Summary: [00:02] Recording starts, Paul O’Grady [PO] is in the middle of an anecdote. [00:33] John Pidgeon [JP] asks PO to start by talking about the first people he remembers making him laugh.
[00:47] PO talks about his mother’s reaction to Dave Allen. [01:51] PO talks a bit about comedy. [02:38] Morecambe and Wise, Eric Morecambe and Ernie Wise, PO talks about how he loved them as a kid, [03:03] he talks about the appearances of Glenda Jackson and Angela Rippon on the show and how you could see that on The Big Breakfast.
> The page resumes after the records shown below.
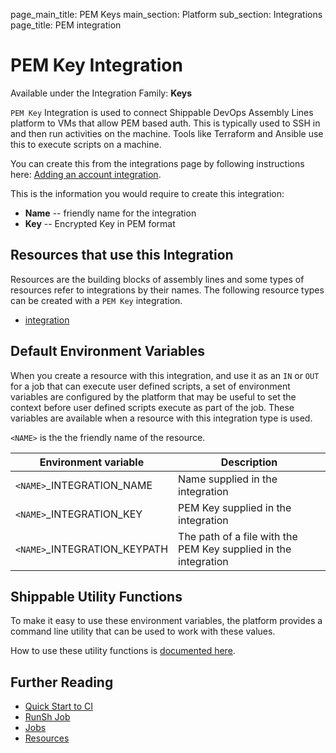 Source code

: page_main_title: PEM Keys
main_section: Platform
sub_section: Integrations
page_title: PEM integration

# PEM Key Integration

Available under the Integration Family: **Keys**

`PEM Key` Integration is used to connect Shippable DevOps Assembly Lines platform to VMs that allow PEM based auth. This is typically used to SSH in and then run activities on the machine. Tools like Terraform and Ansible use this to execute scripts on a machine.

You can create this from the integrations page by following instructions here: [Adding an account integration](/platform/management/integrations/#adding-an-account-integration).

This is the information you would require to create this integration:

* **Name** -- friendly name for the integration
* **Key** -- Encrypted Key in PEM format

## Resources that use this Integration
Resources are the building blocks of assembly lines and some types of resources refer to integrations by their names. The following resource types can be created with a `PEM Key` integration.

* [integration](/platform/workflow/resource/integration)

## Default Environment Variables
When you create a resource with this integration, and use it as an `IN` or `OUT` for a job that can execute user defined scripts, a set of environment variables are configured by the platform that may be useful to set the context before user defined scripts execute as part of the job. These variables are available when a resource with this integration type is used.

`<NAME>` is the the friendly name of the resource.

| Environment variable						| Description                         |
| ------------- 								|------------------------------------ |
| `<NAME>`\_INTEGRATION\_NAME   			| Name supplied in the integration |
| `<NAME>`\_INTEGRATION\_KEY				| PEM Key supplied in the integration |
| `<NAME>`\_INTEGRATION\_KEYPATH				| The path of a file with the PEM Key supplied in the integration |

## Shippable Utility Functions
To make it easy to use these environment variables, the platform provides a command line utility that can be used to work with these values.

How to use these utility functions is [documented here](/platform/tutorial/workflow/using-shipctl).

## Further Reading
* [Quick Start to CI](/getting-started/ci-sample)
* [RunSh Job](/platform/workflow/job/runsh)
* [Jobs](/platform/workflow/job/overview)
* [Resources](/platform/workflow/resource/overview)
[03:17] JP asks PO if there was anyone who made him want to do comedy, to which PO answers no. He says he was funny at school to ease the tension, and got a lot of his humour from his family. [04:38] PO says he wanted to be an actor more than a comedian.
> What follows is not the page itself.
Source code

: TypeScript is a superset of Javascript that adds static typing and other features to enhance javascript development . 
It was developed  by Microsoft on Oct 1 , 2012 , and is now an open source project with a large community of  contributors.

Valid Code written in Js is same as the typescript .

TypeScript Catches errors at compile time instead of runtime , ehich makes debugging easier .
[04:56] JP asks PO to talk about some of the comedians on his list. [05:13] PO talks about The Rag Trade with Miriam Karlin, Sheila Hancock and Esma Cannon, who was in films like Sailor Beware with Peggy Mount. PO talks about character actresses.
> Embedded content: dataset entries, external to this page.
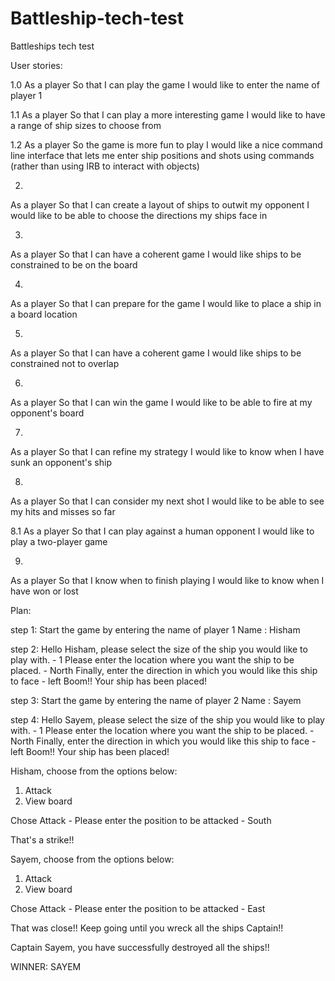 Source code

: # Battleship-tech-test

Battleships tech test

User stories:

1.0
As a player
So that I can play the game
I would like to enter the name of player 1

1.1
As a player
So that I can play a more interesting game
I would like to have a range of ship sizes to choose from

1.2
As a player
So the game is more fun to play
I would like a nice command line interface that lets me enter ship positions and shots using commands (rather than using IRB to interact with objects)

2.
As a player
So that I can create a layout of ships to outwit my opponent
I would like to be able to choose the directions my ships face in

3.
As a player
So that I can have a coherent game
I would like ships to be constrained to be on the board

4. 
As a player
So that I can prepare for the game
I would like to place a ship in a board location

5.
As a player
So that I can have a coherent game
I would like ships to be constrained not to overlap

6.
As a player
So that I can win the game
I would like to be able to fire at my opponent's board

7.
As a player
So that I can refine my strategy
I would like to know when I have sunk an opponent's ship

8.
As a player
So that I can consider my next shot
I would like to be able to see my hits and misses so far

8.1
As a player
So that I can play against a human opponent
I would like to play a two-player game

9.
As a player
So that I know when to finish playing
I would like to know when I have won or lost


Plan:

step 1:
Start the game by entering the name of player 1
Name : Hisham

step 2:
Hello Hisham, please select the size of the ship you would like to play with. - 1
Please enter the location where you want the ship to be placed. - North
Finally, enter the direction in which you would like this ship to face - left
Boom!! Your ship has been placed!

step 3:
Start the game by entering the name of player 2
Name : Sayem

step 4:
Hello Sayem, please select the size of the ship you would like to play with. - 1
Please enter the location where you want the ship to be placed. - North
Finally, enter the direction in which you would like this ship to face - left
Boom!! Your ship has been placed!

Hisham, choose from the options below:
1. Attack
2. View board

Chose Attack - 
Please enter the position to be attacked - South

That's a strike!! 

Sayem, choose from the options below:
1. Attack
2. View board

Chose Attack - 
Please enter the position to be attacked - East

That was close!! Keep going until you wreck all the ships Captain!!

Captain Sayem, you have successfully destroyed all the ships!!

WINNER: SAYEM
[05:49] PO liked The Goons and The Ying Tong Song, “even though Prince Charles liked them”. [06:18] Steptoe & Son, Harry Corbett and Wilfred Brambell
[07:03] Mrs Shufflewick, PO talks about going to a drag pub called The Black Cap, he talks about Mark Fleming as Auntie Flo and seeing Rex Jameson as Mrs Shufflewick. [09:29] PO says Mrs Shufflewick influenced Lily Savage.
[10:36] JP brings up Hylda Baker. PO talks about working with her. [11:20] PO remembers her from Nearest and Dearest with Jimmy Jewel. [11:36] PO talks about seeing her on TV with Matthew Kelly as Cynthia.
[11:42] PO says that Hylda Baker was a monster backstage, but also very funny. [12:50] PO talks about how perfectionist female performers often get the reputation of being difficult to work with and brings up Barbara Streisand and Jean Fergusson from Last of the Summer Wine doing a one-woman show about Hylda Baker. [14:04] PO talks about how he didn’t like her sitcom Not on Your Nelly.
[15:43] PO brings up Patricia Routledge, [16:17] he talks about how well she performs other people’s material, such as Alan Bennett in his adaptation of A Woman of No Importance. [16:56] PO says he thought she was over the top in Keeping Up Appearances, and didn’t like those kinds of sitcoms.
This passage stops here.